Repeat each entry word for word.

■ **Available records**
########################################

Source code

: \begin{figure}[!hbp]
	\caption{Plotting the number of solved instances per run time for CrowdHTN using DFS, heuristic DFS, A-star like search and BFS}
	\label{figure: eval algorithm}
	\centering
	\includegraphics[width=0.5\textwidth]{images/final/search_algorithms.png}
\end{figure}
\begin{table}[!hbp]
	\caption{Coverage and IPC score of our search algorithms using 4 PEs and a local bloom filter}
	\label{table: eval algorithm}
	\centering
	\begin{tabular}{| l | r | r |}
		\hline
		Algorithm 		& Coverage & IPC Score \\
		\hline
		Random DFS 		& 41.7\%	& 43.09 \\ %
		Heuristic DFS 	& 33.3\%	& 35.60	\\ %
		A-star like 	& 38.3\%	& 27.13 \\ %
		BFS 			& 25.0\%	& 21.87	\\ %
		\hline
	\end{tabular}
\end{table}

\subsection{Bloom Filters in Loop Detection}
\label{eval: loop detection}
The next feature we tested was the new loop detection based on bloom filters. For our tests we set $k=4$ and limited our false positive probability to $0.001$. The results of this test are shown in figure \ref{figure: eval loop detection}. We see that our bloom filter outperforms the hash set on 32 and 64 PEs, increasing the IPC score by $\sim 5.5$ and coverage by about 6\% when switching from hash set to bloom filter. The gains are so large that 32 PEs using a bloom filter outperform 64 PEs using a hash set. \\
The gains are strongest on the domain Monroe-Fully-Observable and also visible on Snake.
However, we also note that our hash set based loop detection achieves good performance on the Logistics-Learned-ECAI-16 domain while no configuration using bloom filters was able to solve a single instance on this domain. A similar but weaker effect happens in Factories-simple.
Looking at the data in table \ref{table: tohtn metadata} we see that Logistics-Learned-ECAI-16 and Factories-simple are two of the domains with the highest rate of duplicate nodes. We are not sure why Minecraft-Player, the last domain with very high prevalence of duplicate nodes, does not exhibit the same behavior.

########################################

■ **Result**
Source code

: \begin{figure}[!hbp]
	\caption{Plotting the number of solved instances per run time for CrowdHTN using DFS, heuristic DFS, A-star like search and BFS}
	\label{figure: eval algorithm}
	\centering
	\includegraphics[width=0.5\textwidth]{images/final/search_algorithms.png}
\end{figure}
\begin{table}[!hbp]
	\caption{Coverage and IPC score of our search algorithms using 4 PEs and a local bloom filter}
	\label{table: eval algorithm}
	\centering
	\begin{tabular}{| l | r | r |}
		\hline
		Algorithm 		& Coverage & IPC Score \\
		\hline
		Random DFS 		& 41.7\%	& 43.09 \\ %
		Heuristic DFS 	& 33.3\%	& 35.60	\\ %
		A-star like 	& 38.3\%	& 27.13 \\ %
		BFS 			& 25.0\%	& 21.87	\\ %
		\hline
	\end{tabular}
\end{table}

\subsection{Bloom Filters in Loop Detection}
\label{eval: loop detection}
The next feature we tested was the new loop detection based on bloom filters. For our tests we set $k=4$ and limited our false positive probability to $0.001$. The results of this test are shown in figure \ref{figure: eval loop detection}. We see that our bloom filter outperforms the hash set on 32 and 64 PEs, increasing the IPC score by $\sim 5.5$ and coverage by about 6\% when switching from hash set to bloom filter. The gains are so large that 32 PEs using a bloom filter outperform 64 PEs using a hash set. \\
The gains are strongest on the domain Monroe-Fully-Observable and also visible on Snake.
However, we also note that our hash set based loop detection achieves good performance on the Logistics-Learned-ECAI-16 domain while no configuration using bloom filters was able to solve a single instance on this domain. A similar but weaker effect happens in Factories-simple.
Looking at the data in table \ref{table: tohtn metadata} we see that Logistics-Learned-ECAI-16 and Factories-simple are two of the domains with the highest rate of duplicate nodes. We are not sure why Minecraft-Player, the last domain with very high prevalence of duplicate nodes, does not exhibit the same behavior.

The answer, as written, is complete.